Wir sind nun seit einer Woche in den Pyrenäen unterwegs und mindestens 1x/Tag denkt man unweigerlich an den legendären Spruch, den der deutsche Radsportler Udo Bölts 1997 seinem Teamkapitän Jan Ullrich zugerufen hat, als dieser auf der Tour de France schwächelte und damit motiviert wurde, sein Bestes zu geben.
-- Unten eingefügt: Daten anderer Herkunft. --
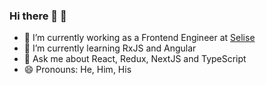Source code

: ### Hi there 👋 🧍

- 🔭 I’m currently working as a Frontend Engineer at [Selise](https://www.selise.ch/)
- 🌱 I’m currently learning RxJS and Angular
- 💬 Ask me about React, Redux, NextJS and TypeScript
- 😄 Pronouns: He, Him, His
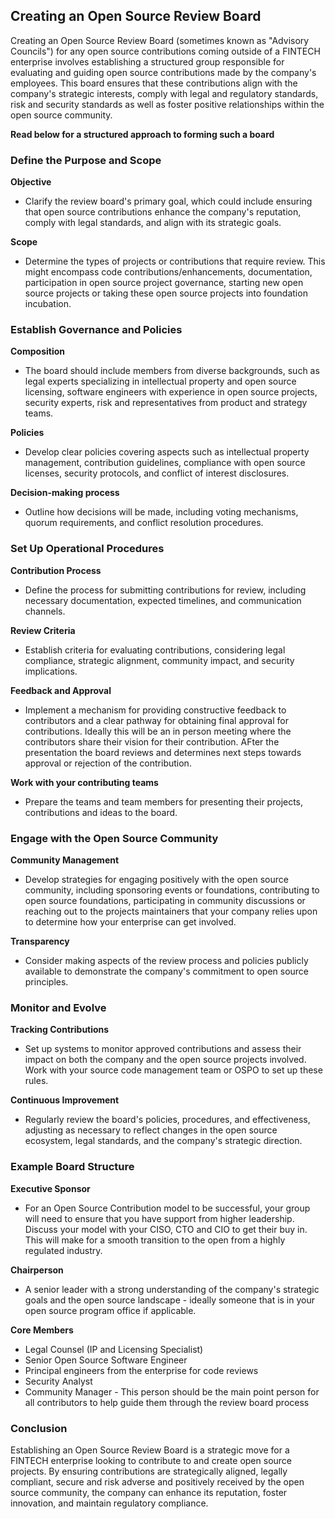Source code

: ## Creating an Open Source Review Board

Creating an Open Source Review Board (sometimes known as "Advisory Councils") for any open source contributions coming outside of a FINTECH enterprise involves establishing a structured group responsible for evaluating and guiding open source contributions made by the company's employees. This board ensures that these contributions align with the company's strategic interests, comply with legal and regulatory standards, risk and security standards as well as foster positive relationships within the open source community. 

**Read below for a structured approach to forming such a board**

### Define the Purpose and Scope

**Objective**
- Clarify the review board's primary goal, which could include ensuring that open source contributions enhance the company's reputation, comply with legal standards, and align with its strategic goals. 

**Scope**
- Determine the types of projects or contributions that require review. This might encompass code contributions/enhancements, documentation, participation in open source project governance, starting new open source projects or taking these open source projects into foundation incubation.

### Establish Governance and Policies 

**Composition** 
- The board should include members from diverse backgrounds, such as legal experts specializing in intellectual property and open source licensing, software engineers with experience in open source projects, security experts, risk and representatives from product and strategy teams. 

**Policies** 
- Develop clear policies covering aspects such as intellectual property management, contribution guidelines, compliance with open source licenses, security protocols, and conflict of interest disclosures.

**Decision-making process** 
- Outline how decisions will be made, including voting mechanisms, quorum requirements, and conflict resolution procedures.

### Set Up Operational Procedures 

**Contribution Process** 
- Define the process for submitting contributions for review, including necessary documentation, expected timelines, and communication channels. 

**Review Criteria** 
- Establish criteria for evaluating contributions, considering legal compliance, strategic alignment, community impact, and security implications. 

**Feedback and Approval** 
- Implement a mechanism for providing constructive feedback to contributors and a clear pathway for obtaining final approval for contributions. Ideally this will be an in person meeting where the contributors share their vision for their contribution.  AFter the presentation the board reviews and determines next steps towards approval or rejection of the contribution.  

**Work with your contributing teams** 
- Prepare the teams and team members for presenting their projects, contributions and ideas to the board.


### Engage with the Open Source Community 

**Community Management**
- Develop strategies for engaging positively with the open source community, including sponsoring events or foundations, contributing to open source foundations, participating in community discussions or reaching out to the projects maintainers that your company relies upon to determine how your enterprise can get involved. 
  
**Transparency** 
- Consider making aspects of the review process and policies publicly available to demonstrate the company's commitment to open source principles. 

### Monitor and Evolve 

**Tracking Contributions**
- Set up systems to monitor approved contributions and assess their impact on both the company and the open source projects involved. Work with your source code management team or OSPO to set up these rules. 

**Continuous Improvement** 
- Regularly review the board's policies, procedures, and effectiveness, adjusting as necessary to reflect changes in the open source ecosystem, legal standards, and the company's strategic direction.

### Example Board Structure 

**Executive Sponsor**
- For an Open Source Contribution model to be successful, your group will need to ensure that you have support from higher leadership.  Discuss your model with your CISO, CTO and CIO to get their buy in. This will make for a smooth transition to the open from a highly regulated industry.  

**Chairperson** 
- A senior leader with a strong understanding of the company's strategic goals and the open source landscape - ideally someone that is in your open source program office if applicable. 

**Core Members**
- Legal Counsel (IP and Licensing Specialist)
- Senior Open Source Software Engineer
- Principal engineers from the enterprise for code reviews 
- Security Analyst
- Community Manager - This person should be the main point person for all contributors to help guide them through the review board process

### Conclusion

Establishing an Open Source Review Board is a strategic move for a FINTECH enterprise looking to contribute to and create open source projects. By ensuring contributions are strategically aligned, legally compliant, secure and risk adverse and positively received by the open source community, the company can enhance its reputation, foster innovation, and maintain regulatory compliance.
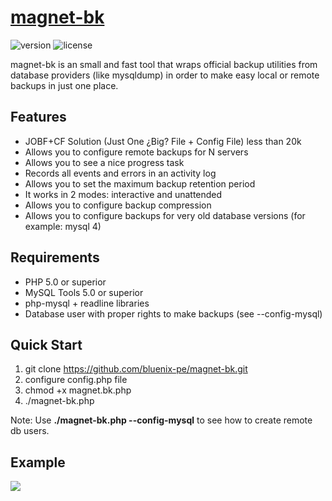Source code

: # [magnet-bk](https://bluenix.pe/tools/scripting/magnet-bk.html)
![version](https://img.shields.io/badge/version-1.3.0-blue.svg) ![license](https://img.shields.io/badge/license-MIT-green.svg)

magnet-bk is an small and fast tool that wraps official backup utilities from database providers (like mysqldump) in order to make easy local or remote backups in just one place.

## Features

* JOBF+CF Solution (Just One ¿Big? File + Config File) less than 20k
* Allows you to configure remote backups for N servers
* Allows you to see a nice progress task
* Records all events and errors in an activity log
* Allows you to set the maximum backup retention period 
* It works in 2 modes: interactive and unattended
* Allows you to configure backup compression
* Allows you to configure backups for very old database versions (for example: mysql 4)

## Requirements
* PHP 5.0 or superior
* MySQL Tools 5.0 or superior
* php-mysql + readline libraries
* Database user with proper rights to make backups (see  --config-mysql)

## Quick Start

1. git clone https://github.com/bluenix-pe/magnet-bk.git
2. configure config.php file
3. chmod +x magnet.bk.php
4. ./magnet-bk.php

Note: Use **./magnet-bk.php --config-mysql** to see how to create remote db users.

## Example

<img src="http://www.bluenix.pe/tools/scripting/magnet-bk/magnet-bk1.png" />
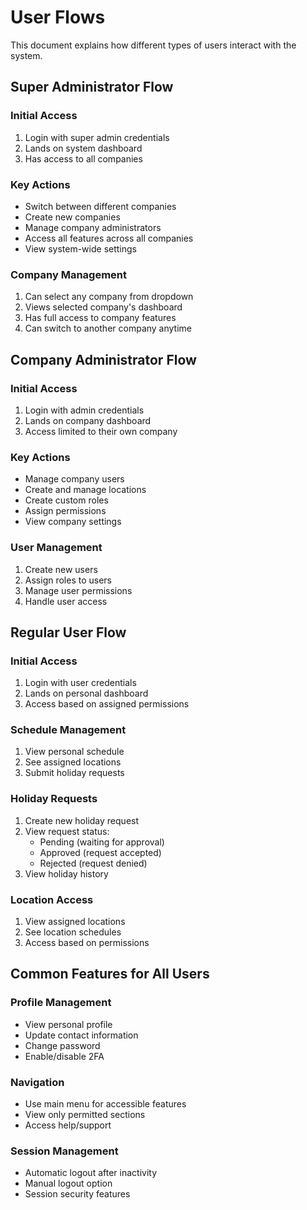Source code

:# User Flows

This document explains how different types of users interact with the system.

## Super Administrator Flow

### Initial Access

1. Login with super admin credentials
2. Lands on system dashboard
3. Has access to all companies

### Key Actions

- Switch between different companies
- Create new companies
- Manage company administrators
- Access all features across all companies
- View system-wide settings

### Company Management

1. Can select any company from dropdown
2. Views selected company's dashboard
3. Has full access to company features
4. Can switch to another company anytime

## Company Administrator Flow

### Initial Access

1. Login with admin credentials
2. Lands on company dashboard
3. Access limited to their own company

### Key Actions

- Manage company users
- Create and manage locations
- Create custom roles
- Assign permissions
- View company settings

### User Management

1. Create new users
2. Assign roles to users
3. Manage user permissions
4. Handle user access

## Regular User Flow

### Initial Access

1. Login with user credentials
2. Lands on personal dashboard
3. Access based on assigned permissions

### Schedule Management

1. View personal schedule
2. See assigned locations
3. Submit holiday requests

### Holiday Requests

1. Create new holiday request
2. View request status:
   - Pending (waiting for approval)
   - Approved (request accepted)
   - Rejected (request denied)
3. View holiday history

### Location Access

1. View assigned locations
2. See location schedules
3. Access based on permissions

## Common Features for All Users

### Profile Management

- View personal profile
- Update contact information
- Change password
- Enable/disable 2FA

### Navigation

- Use main menu for accessible features
- View only permitted sections
- Access help/support

### Session Management

- Automatic logout after inactivity
- Manual logout option
- Session security features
Dass viele Höhenmeter auf uns warten, war von vornherein klar. Was allerdings nicht ganz klar war: wie wird der Zustand der Radwege/Strassen in Spanien sein? Nachdem wir von Frankreich sehr verwöhnt waren, hofften wir, dass uns im südlichen Nachbarland ähnlich gute Bedingungen erwarten würden. Die ersten paar Tage waren noch ganz okay – viel Asphalt, sodass wir die Räder nach einem knackigen Anstieg einfach laufen lassen konnten. Ich tendiere ja zu bremsen, wenn es zu schnell bergab geht – Dieter heizt immer an mir vorbei mit dem höchsten Gang und dabei tritt er noch heftig in die Pedale. „Wer bremst, verliert!“ hör ich grad noch, bevor er wie die gesengte Sau hinter der nächsten Kurve verschwindet.
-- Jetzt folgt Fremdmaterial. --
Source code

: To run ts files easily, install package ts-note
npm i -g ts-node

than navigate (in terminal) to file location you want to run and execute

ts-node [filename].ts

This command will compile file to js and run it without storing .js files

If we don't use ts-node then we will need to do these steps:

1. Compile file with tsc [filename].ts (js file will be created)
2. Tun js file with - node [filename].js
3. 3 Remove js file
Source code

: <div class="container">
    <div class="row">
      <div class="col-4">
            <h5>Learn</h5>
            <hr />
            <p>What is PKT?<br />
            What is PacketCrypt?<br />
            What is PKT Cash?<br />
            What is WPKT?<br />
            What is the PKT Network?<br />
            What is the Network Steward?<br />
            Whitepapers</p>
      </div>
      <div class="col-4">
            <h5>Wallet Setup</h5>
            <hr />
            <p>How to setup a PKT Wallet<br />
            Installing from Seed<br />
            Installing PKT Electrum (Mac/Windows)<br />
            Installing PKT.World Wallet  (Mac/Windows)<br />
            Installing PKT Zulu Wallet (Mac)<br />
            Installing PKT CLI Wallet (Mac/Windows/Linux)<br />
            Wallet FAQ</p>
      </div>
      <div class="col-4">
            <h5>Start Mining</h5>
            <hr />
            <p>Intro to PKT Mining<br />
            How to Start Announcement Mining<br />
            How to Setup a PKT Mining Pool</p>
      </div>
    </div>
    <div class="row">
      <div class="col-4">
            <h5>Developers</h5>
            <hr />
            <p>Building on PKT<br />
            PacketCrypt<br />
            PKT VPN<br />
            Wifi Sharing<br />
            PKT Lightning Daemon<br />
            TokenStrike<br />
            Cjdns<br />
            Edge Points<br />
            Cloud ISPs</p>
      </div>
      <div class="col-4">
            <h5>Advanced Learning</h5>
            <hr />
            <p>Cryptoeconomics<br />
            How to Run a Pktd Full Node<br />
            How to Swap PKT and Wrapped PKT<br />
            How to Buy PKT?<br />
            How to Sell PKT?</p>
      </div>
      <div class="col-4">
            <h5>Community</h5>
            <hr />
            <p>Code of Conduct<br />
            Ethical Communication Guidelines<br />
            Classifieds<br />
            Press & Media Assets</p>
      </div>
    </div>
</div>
Ab Pamplona verläuft der Eurovélo abschnittsweise direkt am Pilgerweg nach Santiago de Compostela – das heisst kein Asphalt, sondern wie Komoot es nennt: „Verdichteter Schotter“. Das tut zwar den Wandersleuten gut – für voll beladene Trekkingradfahrer wirds spätestens dann aber anstrengend. Selbst bei leichten Steigungen hat man das Gefühl, nicht vorwärts zu kommen. Wenn dann noch Gegenwind dazu kommt, wirds richtig zermürbend und wenn man dann für 10km eine gute Stunde braucht, kann es schon vorkommen, dass man sich fragt, warum man sich das antut.

Entschädigt wird man aber mit tollen Landschaften, mit netten Begegnungen, vielen „Buen Camino“-Zurufen von Pilgern und Dorfbewohnern und wenn man am Abend todmüde ins Bett fällt, schläft man ein mit dem Gefühl, etwas Besonderes geleistet zu haben. Und die „Pintxos“ (eine Art Tapas in Nordspanien), dazu ein Glas gut gekühlter Weißwein aus der Riojaregion, die wir grad durchradeln, lässt man sich besonders gut schmecken.
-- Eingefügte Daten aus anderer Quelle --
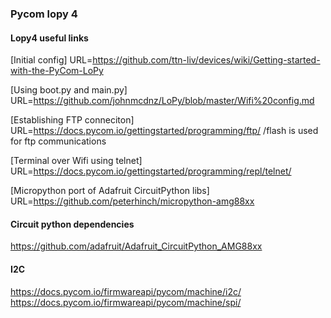 ### Pycom lopy 4 

#### Lopy4 useful links

[Initial config]
URL=https://github.com/ttn-liv/devices/wiki/Getting-started-with-the-PyCom-LoPy

[Using boot.py and main.py]
URL=https://github.com/johnmcdnz/LoPy/blob/master/Wifi%20config.md

[Establishing FTP conneciton]
URL=https://docs.pycom.io/gettingstarted/programming/ftp/
/flash is used for ftp communications

[Terminal over Wifi using telnet]
URL=https://docs.pycom.io/gettingstarted/programming/repl/telnet/

[Micropython port of Adafruit CircuitPython libs]
URL=https://github.com/peterhinch/micropython-amg88xx

#### Circuit python dependencies
https://github.com/adafruit/Adafruit_CircuitPython_AMG88xx

#### I2C

https://docs.pycom.io/firmwareapi/pycom/machine/i2c/
https://docs.pycom.io/firmwareapi/pycom/machine/spi/
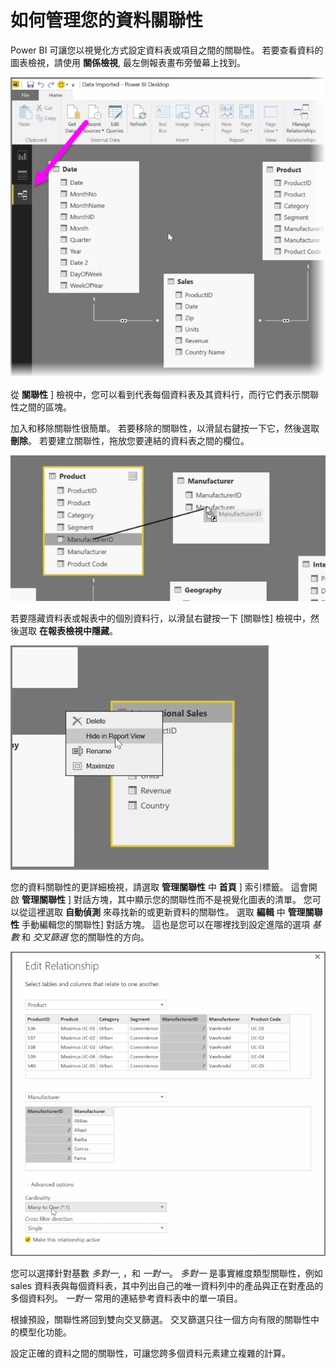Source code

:<properties
   pageTitle="如何管理您的資料關聯性"
   description="檢視及管理在 Power BI 中的資料關聯性"
   services="powerbi"
   documentationCenter=""
   authors="davidiseminger"
   manager="mblythe"
   backup=""
   editor=""
   tags=""
   qualityFocus="no"
   qualityDate=""
   featuredVideoId="MqNX5olPGGI"
   featuredVideoThumb=""
   courseDuration="9m"/>

<tags
   ms.service="powerbi"
   ms.devlang="NA"
   ms.topic="get-started-article"
   ms.tgt_pltfrm="NA"
   ms.workload="powerbi"
   ms.date="09/29/2016"
   ms.author="davidi"/>

# 如何管理您的資料關聯性

Power BI 可讓您以視覺化方式設定資料表或項目之間的關聯性。 若要查看資料的圖表檢視，請使用 **關係檢視**, 最左側報表畫布旁螢幕上找到。

![](media/powerbi-learning-2-2-manage-data-relationships/2-2_1.png)

從 **關聯性** ] 檢視中，您可以看到代表每個資料表及其資料行，而行它們表示關聯性之間的區塊。

加入和移除關聯性很簡單。 若要移除的關聯性，以滑鼠右鍵按一下它，然後選取 **刪除**。 若要建立關聯性，拖放您要連結的資料表之間的欄位。

![](media/powerbi-learning-2-2-manage-data-relationships/2-2_2.png)

若要隱藏資料表或報表中的個別資料行，以滑鼠右鍵按一下 [關聯性] 檢視中，然後選取 **在報表檢視中隱藏**。

![](media/powerbi-learning-2-2-manage-data-relationships/2-2_3.png)

您的資料關聯性的更詳細檢視，請選取 **管理關聯性** 中 **首頁** ] 索引標籤。 這會開啟 **管理關聯性** ] 對話方塊，其中顯示您的關聯性而不是視覺化圖表的清單。 您可以從這裡選取 **自動偵測** 來尋找新的或更新資料的關聯性。 選取 **編輯** 中 **管理關聯性** 手動編輯您的關聯性] 對話方塊。 這也是您可以在哪裡找到設定進階的選項 *基數* 和 *交叉篩選* 您的關聯性的方向。

![](media/powerbi-learning-2-2-manage-data-relationships/2-2_4.png)

您可以選擇針對基數 *多對一*, ，和 *一對一*。 
            *多對一* 是事實維度類型關聯性，例如 sales 資料表與每個資料表，其中列出自己的唯一資料列中的產品與正在對產品的多個資料列。 
            *一對一* 常用的連結參考資料表中的單一項目。

根據預設，關聯性將回到雙向交叉篩選。 交叉篩選只往一個方向有限的關聯性中的模型化功能。

設定正確的資料之間的關聯性，可讓您跨多個資料元素建立複雜的計算。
Wenn wir einen Radlertag planen, checken wir zuerst das Wetter. Wenn gutes Wetter angesagt ist (kein Regen, kein starker Wind) und wir uns fit fühlen (was zumeist der Fall ist), planen wir eine Strecke von ca. 70km. Komoot spuckt uns dann auch gleich die Höhenmeter, die Wegearten (Singletrail, Radweg, Bundesstraße,…) und die Oberflächenbeschaffenheit (Asphalt, unbefestigt, verdichteter Schotter) aus. Im nächsten step schauen wir auf booking.com, ob es am Zielort eine passende Unterkunft gibt. Falls ja, wird diese gebucht – falls nein, wird die Strecke eben etwas verkürzt oder etwas verlängert.

Gestern war ein idealer Radlertag. Nach einer erholsamen Nacht und einem ausgiebigen Frühstück in unserer edlen Unterkunft, einem parador (eine Unterkunft in einem historischen Gebäude – in diesem Fall ein 600 Jahre altes Kloster, in dem es 10 exklusive Zimmer gab), starteten wir um 10:00 bei frischen 3Grad und strahlendem Sonnenschein. Eingemummt mit Schal, Haube und Handschuhen dauert es nicht lange, bis eine der 3 Schichten, der Schal und die Handschuhe in den Packtaschen verschwindet. Bis zum Zielort Burgos sind es 72km mit 840 knackigen Höhenmetern. Der Großteil des Weges verläuft direkt am Jakobsweg, d.h. viel kräftezehrender grober Schotter.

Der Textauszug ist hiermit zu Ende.